Pay more, drive less. That seems to be the formula more and more American motorists are following these days.
Despite a bit of a reprieve as fuel prices slip slightly, it appears U.S. motorists are steadily trimming back on travel, whether for vacations or simply when running errands, according to the latest data from the Federal Highway Administration.
For the first half of this year, Americans drove 1.453 trillion miles, a 1.1% decline compared to the January – June period the year before. It was also a 44 billion mile decline from the first half of 2009, when Americans set a motoring record of 1.497 trillion miles.
But lower fuel prices could encourage more drivers to get back behind the wheel – the AAA projecting that the nation’s holiday travelers drive more and fly less during the long Labor Day weekend.
June brought the fourth straight month of declining traffic, according to the Highway Administration. Overall travel was down 1.4%, with the biggest decline in South-Gulf region.
The decline in driving is being felt at the refinery level. The American Petroleum Institute reports that U.S. refineries produced 2.3% less gasoline in July compared to the year prior, the first year-over-year decline of 2011.

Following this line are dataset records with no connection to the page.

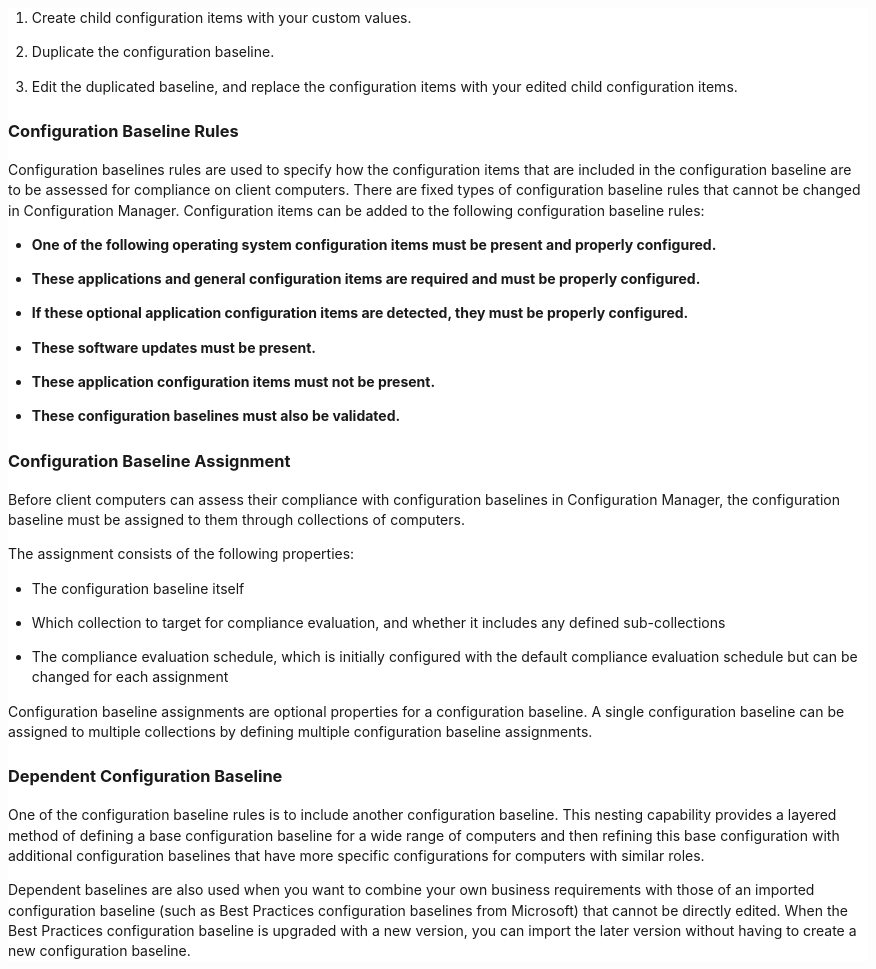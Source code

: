 1.  Create child configuration items with your custom values.  

2.  Duplicate the configuration baseline.  

3.  Edit the duplicated baseline, and replace the configuration items with your edited child configuration items.  

### Configuration Baseline Rules  
 Configuration baselines rules are used to specify how the configuration items that are included in the configuration baseline are to be assessed for compliance on client computers. There are fixed types of configuration baseline rules that cannot be changed in Configuration Manager. Configuration items can be added to the following configuration baseline rules:  

-   **One of the following operating system configuration items must be present and properly configured.**  

-   **These applications and general configuration items are required and must be properly configured.**  

-   **If these optional application configuration items are detected, they must be properly configured.**  

-   **These software updates must be present.**  

-   **These application configuration items must not be present.**  

-   **These configuration baselines must also be validated.**  

### Configuration Baseline Assignment  
 Before client computers can assess their compliance with configuration baselines in Configuration Manager, the configuration baseline must be assigned to them through collections of computers.  

 The assignment consists of the following properties:  

-   The configuration baseline itself  

-   Which collection to target for compliance evaluation, and whether it includes any defined sub-collections  

-   The compliance evaluation schedule, which is initially configured with the default compliance evaluation schedule but can be changed for each assignment  

 Configuration baseline assignments are optional properties for a configuration baseline. A single configuration baseline can be assigned to multiple collections by defining multiple configuration baseline assignments.  

### Dependent Configuration Baseline  
 One of the configuration baseline rules is to include another configuration baseline. This nesting capability provides a layered method of defining a base configuration baseline for a wide range of computers and then refining this base configuration with additional configuration baselines that have more specific configurations for computers with similar roles.  

 Dependent baselines are also used when you want to combine your own business requirements with those of an imported configuration baseline (such as Best Practices configuration baselines from Microsoft) that cannot be directly edited. When the Best Practices configuration baseline is upgraded with a new version, you can import the later version without having to create a new configuration baseline.  
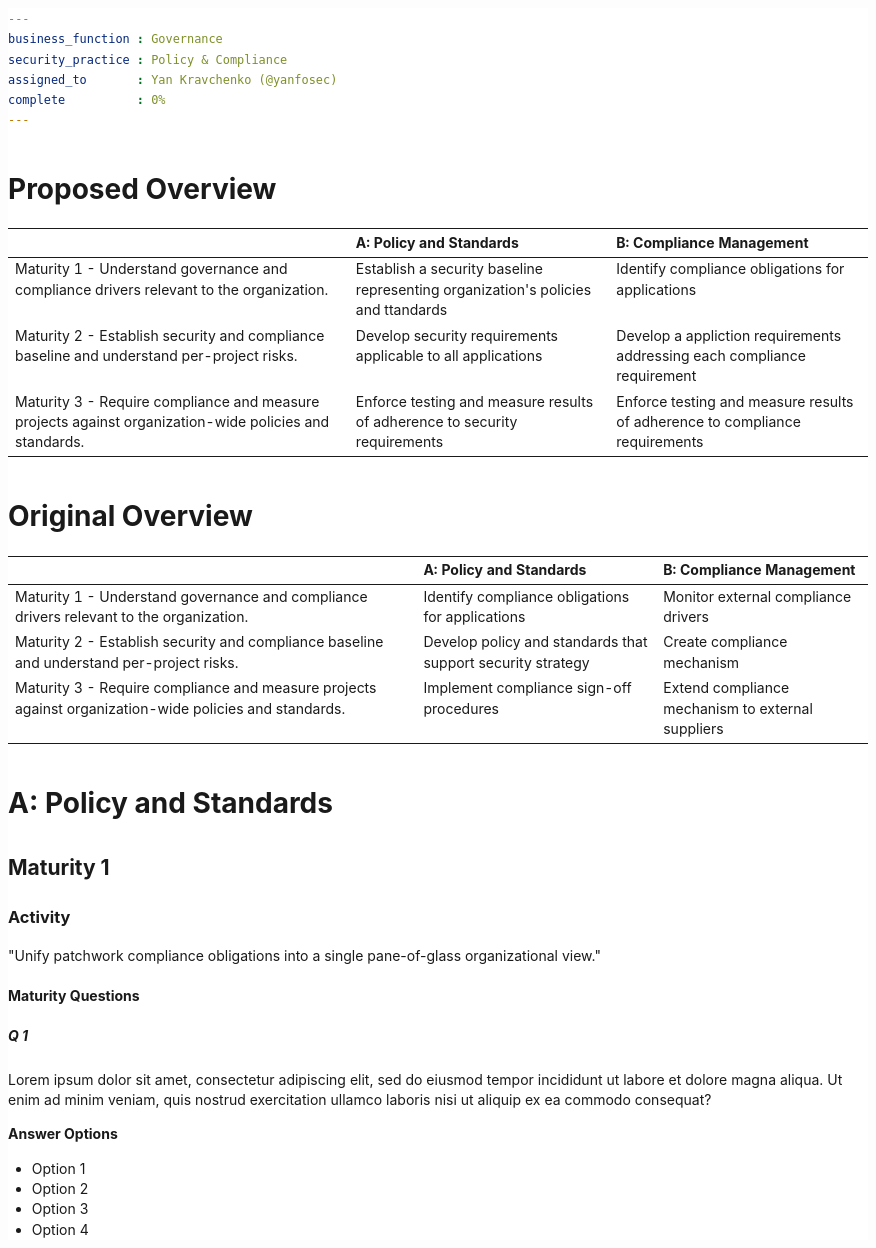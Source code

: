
 ```yaml
---
business_function : Governance
security_practice : Policy & Compliance
assigned_to       : Yan Kravchenko (@yanfosec) 
complete          : 0%
---
```


# Proposed Overview

| | A: Policy and Standards | B: Compliance Management |
|:---|:---|:---|
| Maturity 1 - Understand governance and compliance drivers relevant to the organization. | Establish a security baseline representing organization's policies and ttandards | Identify compliance obligations for applications |
| Maturity 2 - Establish security and compliance baseline and understand per-project risks. | Develop security requirements applicable to all applications | Develop a appliction requirements addressing each compliance requirement |
| Maturity 3 - Require compliance and measure projects against organization-wide policies and standards. | Enforce testing and measure results of adherence to security requirements | Enforce testing and measure results of adherence to compliance requirements |

# Original Overview

| | A: Policy and Standards | B: Compliance Management |
|:---|:---|:---|
| Maturity 1 - Understand governance and compliance drivers relevant to the organization. | Identify compliance obligations for applications | Monitor external compliance drivers |
| Maturity 2 - Establish security and compliance baseline and understand per-project risks. | Develop policy and standards that support security strategy | Create compliance mechanism |
| Maturity 3 - Require compliance and measure projects against organization-wide policies and standards. | Implement compliance sign-off procedures | Extend compliance mechanism to external suppliers |


# A: Policy and Standards

## Maturity 1
### Activity
"Unify patchwork compliance obligations into a single pane-of-glass organizational view."

#### Maturity Questions
##### Q 1
Lorem ipsum dolor sit amet, consectetur adipiscing elit, sed do eiusmod tempor incididunt ut labore et dolore magna aliqua. Ut enim ad minim veniam, quis nostrud exercitation ullamco laboris nisi ut aliquip ex ea commodo consequat?

**Answer Options**
- Option 1
- Option 2
- Option 3
- Option 4
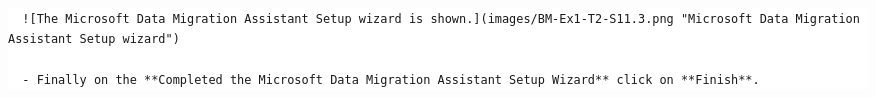       ![The Microsoft Data Migration Assistant Setup wizard is shown.](images/BM-Ex1-T2-S11.3.png "Microsoft Data Migration Assistant Setup wizard")
      
      - Finally on the **Completed the Microsoft Data Migration Assistant Setup Wizard** click on **Finish**.
      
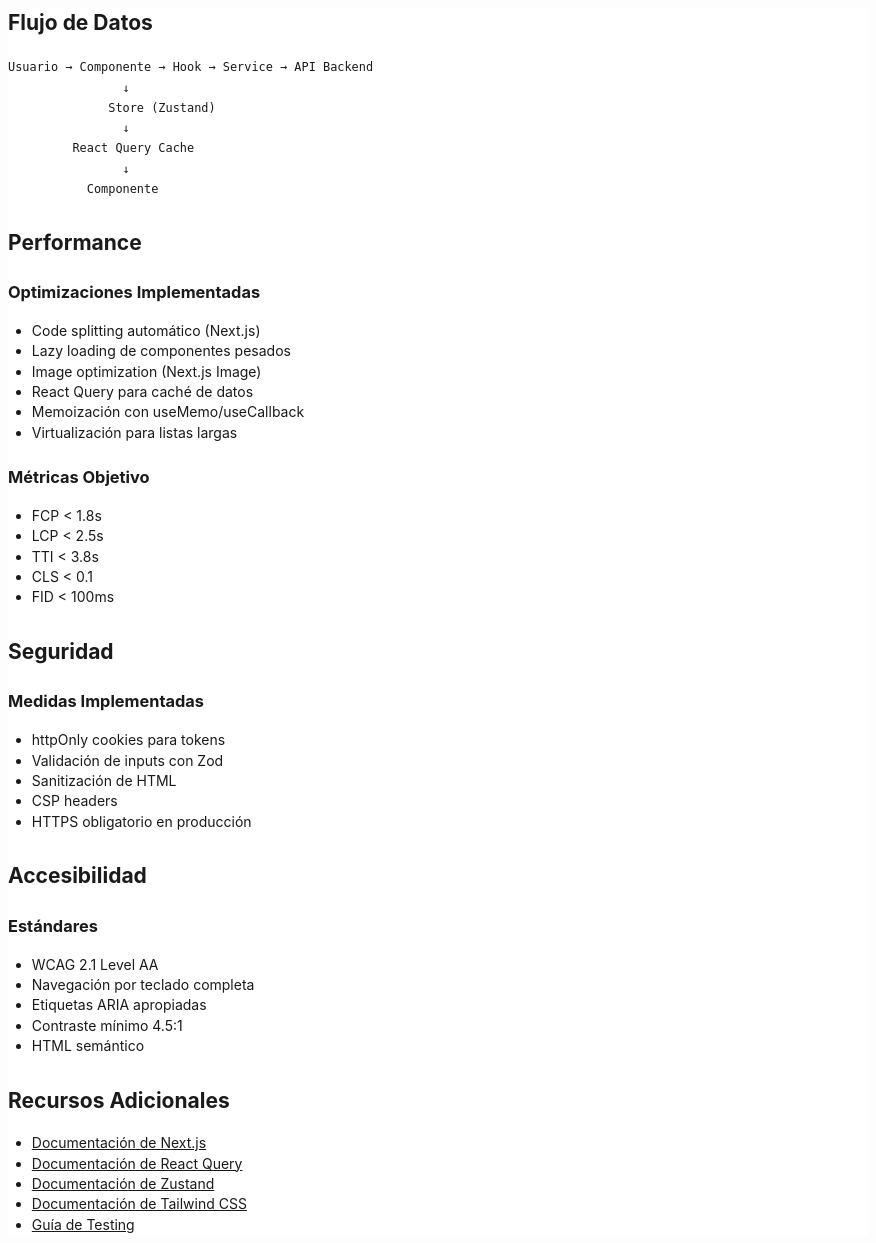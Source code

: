 ## Flujo de Datos

```
Usuario → Componente → Hook → Service → API Backend
                ↓
              Store (Zustand)
                ↓
         React Query Cache
                ↓
           Componente
```

## Performance

### Optimizaciones Implementadas
- Code splitting automático (Next.js)
- Lazy loading de componentes pesados
- Image optimization (Next.js Image)
- React Query para caché de datos
- Memoización con useMemo/useCallback
- Virtualización para listas largas

### Métricas Objetivo
- FCP < 1.8s
- LCP < 2.5s
- TTI < 3.8s
- CLS < 0.1
- FID < 100ms

## Seguridad

### Medidas Implementadas
- httpOnly cookies para tokens
- Validación de inputs con Zod
- Sanitización de HTML
- CSP headers
- HTTPS obligatorio en producción

## Accesibilidad

### Estándares
- WCAG 2.1 Level AA
- Navegación por teclado completa
- Etiquetas ARIA apropiadas
- Contraste mínimo 4.5:1
- HTML semántico

## Recursos Adicionales

- [Documentación de Next.js](https://nextjs.org/docs)
- [Documentación de React Query](https://tanstack.com/query/latest)
- [Documentación de Zustand](https://docs.pmnd.rs/zustand)
- [Documentación de Tailwind CSS](https://tailwindcss.com/docs)
- [Guía de Testing](../TESTING_GUIDE.md)
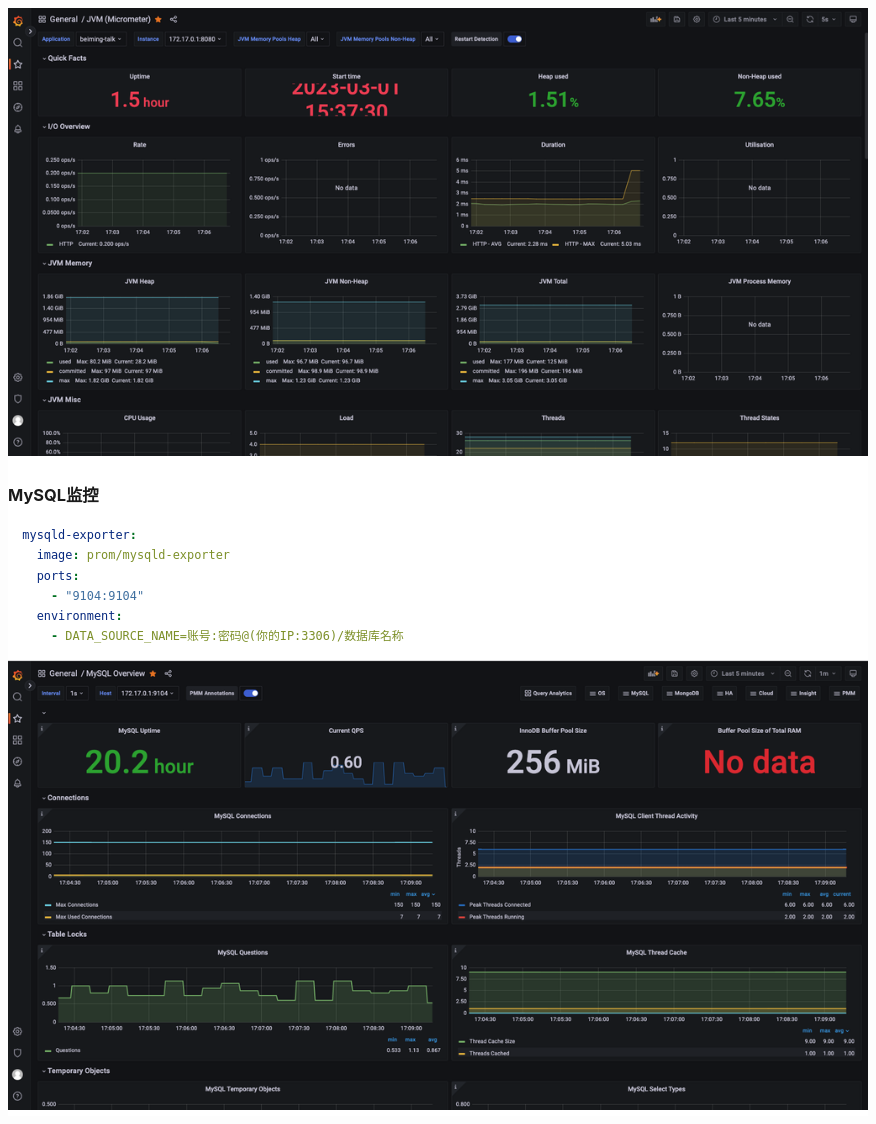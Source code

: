 ![202303011707441.png](./img/aZ0VmpHuRIg-Re3w/1717138308272-8994f7e8-a817-4585-b14d-77a094a121f7-179453.png)


### MySQL监控

```yaml
  mysqld-exporter:
    image: prom/mysqld-exporter
    ports:
      - "9104:9104"
    environment:
      - DATA_SOURCE_NAME=账号:密码@(你的IP:3306)/数据库名称
```

![202303011709524.png](./img/aZ0VmpHuRIg-Re3w/1717138308325-2b6a4f1a-0a74-4efa-b945-4627a29025da-880393.png)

“Consumers aren’t spending, and jobless claims have increased, so it isn’t surprising gasoline demand was down and overall demand slipped a bit,” said API’s Chief Economist John Felmy.
But analysts also suggest that even those American motorists with secure jobs are simply being more careful about when and how they drive, eliminating unnecessary trips and stacking chores to get more done in a single trip.
Declining demand for fuel may also reflect a slow but steady shift in the sort of vehicles Americans are buying, data service Edmunds reporting a 3.6% increase in fuel-efficient small car sales for the first half of the year, while sales of utes and crossovers has dipped.
But historical data show that such shifts can be short-lived. In 2008, demand for SUVs began to recover even before prices hit a record $4.14 per gallon of regular unleaded in July.
Could the forecast by AAA be an indication that the recent dip in pump prices will have a reverse impact on motorist behavior? Petroleum has plunged from a recent high of over $110 a barrel to barely $85 in Friday morning trading. For motorists, that has translated into a 10% drop in gas prices since this year’s May peak. But fuel is still running at a national average $3.57 a gallon, or $0.86 more than a year ago.
Coincidentally or not, a new AAA report forecasts more travelers will be on the road over the upcoming holiday.
A total of 31.5 million Americans will travel at least 50 miles during the extended break, according to the AAA, which would be a 2.4% decline from Labor Day 2010. But the dip is the result of fewer folks taking to the air. Of those traveling, 87% said they will go by car this time, up from 84% last year.
Even so, travel plans appear to be trimmed back. The average road trip will be 608 miles, motorists told the travel and insurance company, down from 635 over Labor Day weekend 2010. Fuel and transportation costs are expected to make up the single biggest portion of the average $702 cost, consuming 27% of the average holiday travel budget.